An extensive appellation producing a diverse selection of good quality and great values, Languedoc spans the Mediterranean coast from the Pyrenees mountains of Roussillon all the way to the Rhône Valley. Languedoc’s terrain is generally flat coastal plains, with a warm Mediterranean climate and frequent risk of drought.
Virtually every style of wine is made in this expansive region. Most dry wines are blends with varietal choice strongly influenced by the neighboring Rhône Valley. For reds and rosés, the primary grapes include Grenache, Syrah, Carignan, Cinsault and Mourvèdre. White varieties include Grenache Blanc, Muscat, Ugni Blanc, Vermentino, Macabéo, Clairette, Piquepoul and Bourbelenc.
International varieties are also planted in large numbers here, in particular Chardonnay, Sauvignon Blanc and Cabernet Sauvignon.
The key region for sparkling wines here is Limoux, where Blanquette de Limoux is believed to have been the first sparkling wine made in France, even before Champagne. Crémant de Limoux is produced in a more modern style.
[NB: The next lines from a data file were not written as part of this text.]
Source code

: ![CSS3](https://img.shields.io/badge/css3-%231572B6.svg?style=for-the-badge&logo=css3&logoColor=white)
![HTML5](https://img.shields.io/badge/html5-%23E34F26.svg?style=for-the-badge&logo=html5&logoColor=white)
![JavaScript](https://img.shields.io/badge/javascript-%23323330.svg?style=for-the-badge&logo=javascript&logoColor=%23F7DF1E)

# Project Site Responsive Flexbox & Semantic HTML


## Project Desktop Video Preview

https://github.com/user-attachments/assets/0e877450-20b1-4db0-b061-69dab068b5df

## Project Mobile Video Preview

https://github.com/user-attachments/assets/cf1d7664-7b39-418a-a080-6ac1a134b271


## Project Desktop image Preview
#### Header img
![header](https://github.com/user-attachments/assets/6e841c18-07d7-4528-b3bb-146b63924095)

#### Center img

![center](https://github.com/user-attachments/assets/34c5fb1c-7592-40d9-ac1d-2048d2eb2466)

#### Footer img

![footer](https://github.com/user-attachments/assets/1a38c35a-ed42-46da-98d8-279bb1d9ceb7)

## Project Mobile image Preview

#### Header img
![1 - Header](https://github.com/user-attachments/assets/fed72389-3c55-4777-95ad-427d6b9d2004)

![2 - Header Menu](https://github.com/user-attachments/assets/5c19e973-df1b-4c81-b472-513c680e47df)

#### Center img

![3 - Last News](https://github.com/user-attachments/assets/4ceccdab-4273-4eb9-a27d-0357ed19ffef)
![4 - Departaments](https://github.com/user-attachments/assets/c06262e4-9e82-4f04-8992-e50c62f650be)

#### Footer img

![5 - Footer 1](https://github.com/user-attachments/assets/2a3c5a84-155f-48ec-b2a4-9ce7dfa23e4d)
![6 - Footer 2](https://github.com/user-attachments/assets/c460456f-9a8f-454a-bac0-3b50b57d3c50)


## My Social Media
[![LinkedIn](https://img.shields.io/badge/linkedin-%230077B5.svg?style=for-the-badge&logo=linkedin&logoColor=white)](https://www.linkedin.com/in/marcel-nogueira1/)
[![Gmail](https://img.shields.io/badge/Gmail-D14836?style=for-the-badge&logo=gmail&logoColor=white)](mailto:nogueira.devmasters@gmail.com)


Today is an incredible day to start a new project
With bold fruit flavors and accents of sweet spice, Grenache, Syrah and Mourvèdre form the base of the classic Rhône Red Blend, while Carignan, Cinsault and Counoise often come in to play. Though they originated from France’s southern Rhône Valley, with some creative interpretation, Rhône blends have also become popular in other countries. Somm Secret—Putting their own local spin on the Rhône Red Blend, those from Priorat often include Merlot and Cabernet Sauvignon. In California, it is not uncommon to see Petite Sirah make an appearance.